• _Data items_:
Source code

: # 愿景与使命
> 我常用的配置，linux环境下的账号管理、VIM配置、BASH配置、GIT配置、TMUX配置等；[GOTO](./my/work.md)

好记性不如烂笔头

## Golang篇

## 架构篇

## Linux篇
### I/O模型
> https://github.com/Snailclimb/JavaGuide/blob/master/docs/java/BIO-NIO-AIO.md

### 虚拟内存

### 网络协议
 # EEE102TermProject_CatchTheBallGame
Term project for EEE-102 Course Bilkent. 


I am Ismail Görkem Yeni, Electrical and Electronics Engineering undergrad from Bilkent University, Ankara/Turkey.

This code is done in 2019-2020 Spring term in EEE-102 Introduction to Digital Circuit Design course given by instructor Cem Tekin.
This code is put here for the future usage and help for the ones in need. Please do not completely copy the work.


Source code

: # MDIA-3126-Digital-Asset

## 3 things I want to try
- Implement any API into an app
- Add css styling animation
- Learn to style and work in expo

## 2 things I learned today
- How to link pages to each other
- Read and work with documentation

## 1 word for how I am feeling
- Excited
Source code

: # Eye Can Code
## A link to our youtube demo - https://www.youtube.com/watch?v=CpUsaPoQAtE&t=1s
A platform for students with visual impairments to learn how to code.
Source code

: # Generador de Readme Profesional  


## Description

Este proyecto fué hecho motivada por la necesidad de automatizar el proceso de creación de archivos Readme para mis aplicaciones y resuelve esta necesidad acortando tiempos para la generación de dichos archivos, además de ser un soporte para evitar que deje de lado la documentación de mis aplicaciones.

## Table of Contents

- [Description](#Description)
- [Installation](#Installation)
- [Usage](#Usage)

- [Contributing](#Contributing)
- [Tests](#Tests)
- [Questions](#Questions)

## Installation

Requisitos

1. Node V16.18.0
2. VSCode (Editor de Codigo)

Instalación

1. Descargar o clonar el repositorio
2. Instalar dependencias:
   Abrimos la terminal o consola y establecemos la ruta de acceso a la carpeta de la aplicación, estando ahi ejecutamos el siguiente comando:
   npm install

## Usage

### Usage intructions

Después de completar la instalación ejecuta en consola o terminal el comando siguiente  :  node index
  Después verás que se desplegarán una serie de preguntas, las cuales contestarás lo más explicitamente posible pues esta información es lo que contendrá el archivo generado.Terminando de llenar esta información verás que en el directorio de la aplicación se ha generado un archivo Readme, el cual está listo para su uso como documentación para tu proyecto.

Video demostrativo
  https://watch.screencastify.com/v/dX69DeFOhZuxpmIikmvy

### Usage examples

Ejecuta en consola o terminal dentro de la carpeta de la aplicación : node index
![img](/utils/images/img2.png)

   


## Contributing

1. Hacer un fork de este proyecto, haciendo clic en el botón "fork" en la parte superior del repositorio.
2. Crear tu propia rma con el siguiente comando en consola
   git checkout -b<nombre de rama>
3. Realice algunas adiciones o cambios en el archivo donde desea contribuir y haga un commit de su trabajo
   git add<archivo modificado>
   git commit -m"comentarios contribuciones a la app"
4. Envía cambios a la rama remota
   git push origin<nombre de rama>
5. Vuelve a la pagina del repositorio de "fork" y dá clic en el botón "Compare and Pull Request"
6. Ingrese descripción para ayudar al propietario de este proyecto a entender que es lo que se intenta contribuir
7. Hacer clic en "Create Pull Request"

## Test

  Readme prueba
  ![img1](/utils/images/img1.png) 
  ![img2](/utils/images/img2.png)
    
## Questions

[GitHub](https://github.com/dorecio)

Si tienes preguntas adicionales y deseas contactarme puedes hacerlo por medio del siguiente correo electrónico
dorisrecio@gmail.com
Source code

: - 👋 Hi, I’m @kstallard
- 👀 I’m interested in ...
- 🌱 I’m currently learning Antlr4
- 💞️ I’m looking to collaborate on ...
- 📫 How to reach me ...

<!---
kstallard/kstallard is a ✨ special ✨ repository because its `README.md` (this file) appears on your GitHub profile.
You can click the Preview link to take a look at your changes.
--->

• _WHAT THE TASK REQUIRES_: The first line of the records and every line down to the line with "Term project for EEE-102 Course Bilkent." must be quoted exactly; leave out all else.

• _RESULT OF THE TASK_:
Source code

: # 愿景与使命
> 我常用的配置，linux环境下的账号管理、VIM配置、BASH配置、GIT配置、TMUX配置等；[GOTO](./my/work.md)

好记性不如烂笔头

## Golang篇

## 架构篇

## Linux篇
### I/O模型
> https://github.com/Snailclimb/JavaGuide/blob/master/docs/java/BIO-NIO-AIO.md

### 虚拟内存

### 网络协议
 # EEE102TermProject_CatchTheBallGame
Term project for EEE-102 Course Bilkent. 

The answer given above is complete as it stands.